Exercise aim
For the records below, tally the lines that include the word "linewidth" and report the number alone.

Provided records
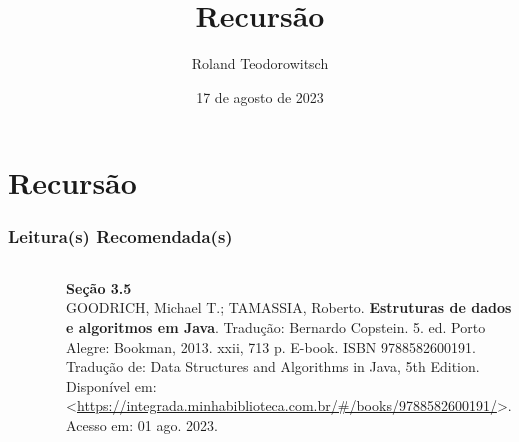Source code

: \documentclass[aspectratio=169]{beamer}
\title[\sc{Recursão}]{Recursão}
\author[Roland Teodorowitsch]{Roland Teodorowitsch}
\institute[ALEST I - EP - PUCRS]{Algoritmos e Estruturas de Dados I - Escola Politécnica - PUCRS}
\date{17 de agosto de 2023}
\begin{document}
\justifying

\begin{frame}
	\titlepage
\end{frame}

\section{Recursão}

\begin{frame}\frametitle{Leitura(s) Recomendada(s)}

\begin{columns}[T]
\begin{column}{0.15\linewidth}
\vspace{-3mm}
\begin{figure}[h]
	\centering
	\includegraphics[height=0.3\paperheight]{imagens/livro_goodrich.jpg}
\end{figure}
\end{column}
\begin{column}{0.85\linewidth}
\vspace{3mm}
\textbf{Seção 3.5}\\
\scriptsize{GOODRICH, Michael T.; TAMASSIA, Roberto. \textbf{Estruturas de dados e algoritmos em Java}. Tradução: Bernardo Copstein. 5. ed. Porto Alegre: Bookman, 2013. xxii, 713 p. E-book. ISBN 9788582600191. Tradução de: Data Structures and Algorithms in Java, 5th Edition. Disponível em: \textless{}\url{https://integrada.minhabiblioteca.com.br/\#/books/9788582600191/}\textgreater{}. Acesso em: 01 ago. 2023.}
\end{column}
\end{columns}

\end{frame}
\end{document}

Response
2